Sources and Component Parts of Marxism


Basics, Part 4


Sources and Component Parts of Marxism

We have said, while discussing Machiavelli, that communism does not discard the past, but grows out of it. This week the main item is Lenin’s “Three Sources and Three Component Parts of Marxism” (download linked below). This piece of writing, though extremely short, manages to embrace the whole of philosophy, politics and economics. For these reasons it is highly popular with teachers and students.

Lenin’s purpose is to show how comprehensive Marxism is, and that Marxism is on the “highroad of development of world civilisation”.

He puts the matter like this:

“…there is nothing resembling "sectarianism" in Marxism, in the sense of its being a hidebound, petrified doctrine, a doctrine which arose away from the highroad of development of world civilisation. On the contrary, the genius of Marx consists precisely in the fact that he furnished answers to questions which had already engrossed the foremost minds of humanity. His teachings arose as a direct and immediate continuation of the teachings of the greatest representatives of philosophy, political economy and socialism.”

One may appreciate Lenin’s point, without necessarily accepting every simplicity in this highly compressed account. It is a scheme of understanding, almost like a diagram. It raises many questions, for example:

  • Is there any such thing as “Marxism”, in the sense described here by Lenin as “complete and harmonious” and “an integral world conception”? Karl Marx did not think so.

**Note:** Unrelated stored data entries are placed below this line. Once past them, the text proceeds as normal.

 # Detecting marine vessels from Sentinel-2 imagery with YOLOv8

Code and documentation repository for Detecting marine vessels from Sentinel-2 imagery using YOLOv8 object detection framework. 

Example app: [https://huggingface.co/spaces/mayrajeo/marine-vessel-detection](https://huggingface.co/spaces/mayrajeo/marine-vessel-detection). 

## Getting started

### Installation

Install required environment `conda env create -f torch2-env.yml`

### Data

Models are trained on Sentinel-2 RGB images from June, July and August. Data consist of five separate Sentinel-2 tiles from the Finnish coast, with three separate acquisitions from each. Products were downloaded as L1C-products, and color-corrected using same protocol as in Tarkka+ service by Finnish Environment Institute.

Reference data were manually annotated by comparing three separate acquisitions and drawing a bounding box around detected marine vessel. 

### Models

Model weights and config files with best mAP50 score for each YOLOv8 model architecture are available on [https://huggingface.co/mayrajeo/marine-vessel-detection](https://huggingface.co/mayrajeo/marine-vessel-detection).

From his own point of view, Marx had only completed a small part of what lay before him; and he refused the label “Marxist”.
  • In what sense was Marx’s philosophy materialist? Did Marx see human beings first and foremost as arrangements of molecules – i.e. as an “extension” of material? Or is the actual point of Marx’s philosophy and politics to give the free human subject priority over the material, objective world in which it must toil for its development? Scholars still debate these questions.
  • In what sense did Marx have an economic doctrine, or an economic theory? It is true that the question of surplus value is at the core of Marx’s Capital, Volume 1. But is that work therefore an economic text-book? Or is it really what Marx called it: A Critique of Political Economy? In other words, is it not anti-economics, rather than economics?

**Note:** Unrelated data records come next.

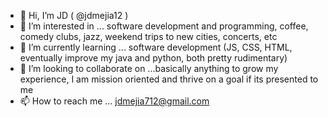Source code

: - 👋 Hi, I’m JD ( @jdmejia12 )
- 👀 I’m interested in ... software development and programming, coffee, comedy clubs, jazz, weekend trips to new cities, concerts, etc
- 🌱 I’m currently learning ... software development (JS, CSS, HTML, eventually improve my java and python, both pretty rudimentary)
- 💞️ I’m looking to collaborate on ...basically anything to grow my experience, I am mission oriented and thrive on a goal if its presented to me
- 📫 How to reach me ... jdmejia712@gmail.com

<!---
jdmejia12/jdmejia12 is a ✨ special ✨ repository because its `README.md` (this file) appears on your GitHub profile.
You can click the Preview link to take a look at your changes.
--->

When it comes to politics, there is no doubt about “the struggle of classes as the basis and the motive force of the whole development”, as Lenin puts it. So there is a lot that is good in the “Three Sources and Three Component Parts of Marxism”. But it is only a start and it does not absolve anyone from the necessity of further study.

It is pleasing that in this short, packed piece Lenin still has time to mention South Africa (in his last paragraph), and that news of proletarian organisation in our country had already reached Lenin in 1913.